═══ Materials provided
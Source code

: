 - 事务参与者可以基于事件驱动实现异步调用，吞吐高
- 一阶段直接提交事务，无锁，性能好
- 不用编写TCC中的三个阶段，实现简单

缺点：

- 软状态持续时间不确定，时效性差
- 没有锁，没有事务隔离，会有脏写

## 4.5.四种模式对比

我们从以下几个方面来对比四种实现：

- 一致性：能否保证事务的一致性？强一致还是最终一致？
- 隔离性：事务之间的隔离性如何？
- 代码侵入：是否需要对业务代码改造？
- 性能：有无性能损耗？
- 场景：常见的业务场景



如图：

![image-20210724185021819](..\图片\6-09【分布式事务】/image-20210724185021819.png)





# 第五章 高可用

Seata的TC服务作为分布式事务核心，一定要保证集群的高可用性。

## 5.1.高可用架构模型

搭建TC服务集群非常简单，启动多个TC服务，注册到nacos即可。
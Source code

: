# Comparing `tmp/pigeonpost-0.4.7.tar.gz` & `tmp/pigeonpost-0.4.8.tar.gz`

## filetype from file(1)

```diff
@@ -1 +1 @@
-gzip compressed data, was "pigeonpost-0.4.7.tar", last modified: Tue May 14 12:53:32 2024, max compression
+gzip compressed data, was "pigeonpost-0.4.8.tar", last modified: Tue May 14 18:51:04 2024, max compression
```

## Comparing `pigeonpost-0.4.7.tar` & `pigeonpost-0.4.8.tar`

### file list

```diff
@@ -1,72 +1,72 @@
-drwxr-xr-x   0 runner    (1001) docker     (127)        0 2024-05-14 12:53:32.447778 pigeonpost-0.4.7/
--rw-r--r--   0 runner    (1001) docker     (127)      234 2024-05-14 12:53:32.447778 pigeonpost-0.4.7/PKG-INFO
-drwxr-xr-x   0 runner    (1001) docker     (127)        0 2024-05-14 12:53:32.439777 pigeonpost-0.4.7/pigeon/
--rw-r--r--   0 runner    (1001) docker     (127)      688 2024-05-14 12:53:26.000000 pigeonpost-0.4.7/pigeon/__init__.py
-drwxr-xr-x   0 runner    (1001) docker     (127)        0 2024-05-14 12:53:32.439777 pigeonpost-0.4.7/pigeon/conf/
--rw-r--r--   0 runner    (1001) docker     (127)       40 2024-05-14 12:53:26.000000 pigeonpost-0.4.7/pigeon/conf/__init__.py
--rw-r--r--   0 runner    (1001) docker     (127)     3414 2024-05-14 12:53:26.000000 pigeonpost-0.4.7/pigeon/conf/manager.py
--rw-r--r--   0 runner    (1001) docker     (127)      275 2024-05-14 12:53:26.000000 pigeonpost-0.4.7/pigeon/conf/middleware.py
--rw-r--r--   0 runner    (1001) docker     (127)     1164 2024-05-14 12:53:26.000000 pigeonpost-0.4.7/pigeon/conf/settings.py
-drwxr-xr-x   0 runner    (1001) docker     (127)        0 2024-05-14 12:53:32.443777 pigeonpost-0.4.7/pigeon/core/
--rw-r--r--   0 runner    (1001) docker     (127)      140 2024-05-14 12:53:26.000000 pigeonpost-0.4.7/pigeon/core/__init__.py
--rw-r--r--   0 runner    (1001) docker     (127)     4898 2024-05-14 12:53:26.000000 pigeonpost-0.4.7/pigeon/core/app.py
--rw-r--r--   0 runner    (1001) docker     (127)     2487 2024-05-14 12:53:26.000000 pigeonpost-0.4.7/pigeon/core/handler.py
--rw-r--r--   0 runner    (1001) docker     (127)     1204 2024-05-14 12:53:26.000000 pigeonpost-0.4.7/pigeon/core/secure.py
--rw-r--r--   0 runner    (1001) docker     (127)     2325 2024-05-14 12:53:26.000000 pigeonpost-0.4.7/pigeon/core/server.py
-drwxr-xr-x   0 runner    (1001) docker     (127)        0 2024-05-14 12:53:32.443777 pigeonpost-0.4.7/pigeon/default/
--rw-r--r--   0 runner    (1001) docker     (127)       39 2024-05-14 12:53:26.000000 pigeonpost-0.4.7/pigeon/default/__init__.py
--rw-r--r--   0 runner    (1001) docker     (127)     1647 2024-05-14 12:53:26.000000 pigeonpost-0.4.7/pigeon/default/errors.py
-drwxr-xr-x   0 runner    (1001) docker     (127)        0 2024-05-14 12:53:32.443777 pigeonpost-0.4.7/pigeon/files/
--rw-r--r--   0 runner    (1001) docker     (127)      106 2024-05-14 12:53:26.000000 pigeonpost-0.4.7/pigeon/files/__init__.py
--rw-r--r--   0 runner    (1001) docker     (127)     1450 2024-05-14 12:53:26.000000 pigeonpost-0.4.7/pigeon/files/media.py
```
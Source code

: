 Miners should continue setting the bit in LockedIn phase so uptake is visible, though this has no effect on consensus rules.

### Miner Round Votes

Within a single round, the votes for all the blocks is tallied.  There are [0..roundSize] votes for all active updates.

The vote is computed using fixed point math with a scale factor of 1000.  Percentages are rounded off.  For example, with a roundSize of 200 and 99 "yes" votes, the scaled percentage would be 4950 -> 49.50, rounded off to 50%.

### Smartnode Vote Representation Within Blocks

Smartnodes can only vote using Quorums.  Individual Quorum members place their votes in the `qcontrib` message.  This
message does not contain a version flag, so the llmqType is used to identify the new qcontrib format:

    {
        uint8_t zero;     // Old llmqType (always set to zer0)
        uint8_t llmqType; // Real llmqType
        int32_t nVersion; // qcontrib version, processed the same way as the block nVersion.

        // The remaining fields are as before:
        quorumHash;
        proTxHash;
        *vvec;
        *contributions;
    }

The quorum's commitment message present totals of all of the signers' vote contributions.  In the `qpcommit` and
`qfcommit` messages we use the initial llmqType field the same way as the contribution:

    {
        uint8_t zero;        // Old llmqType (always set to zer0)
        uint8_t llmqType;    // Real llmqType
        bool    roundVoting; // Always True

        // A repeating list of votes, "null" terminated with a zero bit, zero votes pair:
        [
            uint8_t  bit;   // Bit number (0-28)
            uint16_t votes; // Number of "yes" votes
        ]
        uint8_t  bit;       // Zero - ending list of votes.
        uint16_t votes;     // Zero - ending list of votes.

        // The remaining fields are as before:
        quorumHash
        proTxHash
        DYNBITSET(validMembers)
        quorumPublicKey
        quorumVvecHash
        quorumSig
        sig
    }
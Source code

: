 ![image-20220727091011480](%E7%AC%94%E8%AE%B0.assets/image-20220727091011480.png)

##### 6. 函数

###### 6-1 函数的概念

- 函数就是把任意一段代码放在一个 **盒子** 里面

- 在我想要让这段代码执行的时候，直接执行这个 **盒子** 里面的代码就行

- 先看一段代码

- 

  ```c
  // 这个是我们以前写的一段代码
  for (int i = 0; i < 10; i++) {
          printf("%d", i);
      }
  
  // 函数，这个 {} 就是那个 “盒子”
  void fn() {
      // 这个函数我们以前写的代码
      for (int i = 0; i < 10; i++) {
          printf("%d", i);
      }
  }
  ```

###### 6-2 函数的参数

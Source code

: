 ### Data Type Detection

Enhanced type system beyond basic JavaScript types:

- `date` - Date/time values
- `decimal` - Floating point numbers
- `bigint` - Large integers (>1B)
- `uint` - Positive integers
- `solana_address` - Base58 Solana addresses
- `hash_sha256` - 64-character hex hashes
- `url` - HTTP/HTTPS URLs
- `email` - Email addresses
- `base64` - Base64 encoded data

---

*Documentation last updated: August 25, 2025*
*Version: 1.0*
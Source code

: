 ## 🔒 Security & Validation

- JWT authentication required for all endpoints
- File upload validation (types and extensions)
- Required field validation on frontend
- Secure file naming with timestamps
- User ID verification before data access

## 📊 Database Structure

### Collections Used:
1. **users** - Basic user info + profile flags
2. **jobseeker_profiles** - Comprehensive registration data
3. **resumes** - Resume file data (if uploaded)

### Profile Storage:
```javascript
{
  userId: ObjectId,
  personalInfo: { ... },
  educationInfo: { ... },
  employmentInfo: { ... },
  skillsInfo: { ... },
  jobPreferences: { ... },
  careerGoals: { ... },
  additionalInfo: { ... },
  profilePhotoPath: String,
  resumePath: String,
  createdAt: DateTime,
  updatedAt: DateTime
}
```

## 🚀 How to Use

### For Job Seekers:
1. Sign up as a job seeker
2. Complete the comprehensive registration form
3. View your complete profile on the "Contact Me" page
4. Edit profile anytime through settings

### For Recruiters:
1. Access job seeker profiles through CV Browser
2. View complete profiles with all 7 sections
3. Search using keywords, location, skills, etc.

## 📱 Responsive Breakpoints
══════
• _The problem_:
Your task is to find each line in the entries that contains the string "gzip" and copy it.

• _Exercise answer_:
-gzip compressed data, was "pigeonpost-0.4.7.tar", last modified: Tue May 14 12:53:32 2024, max compression
+gzip compressed data, was "pigeonpost-0.4.8.tar", last modified: Tue May 14 18:51:04 2024, max compression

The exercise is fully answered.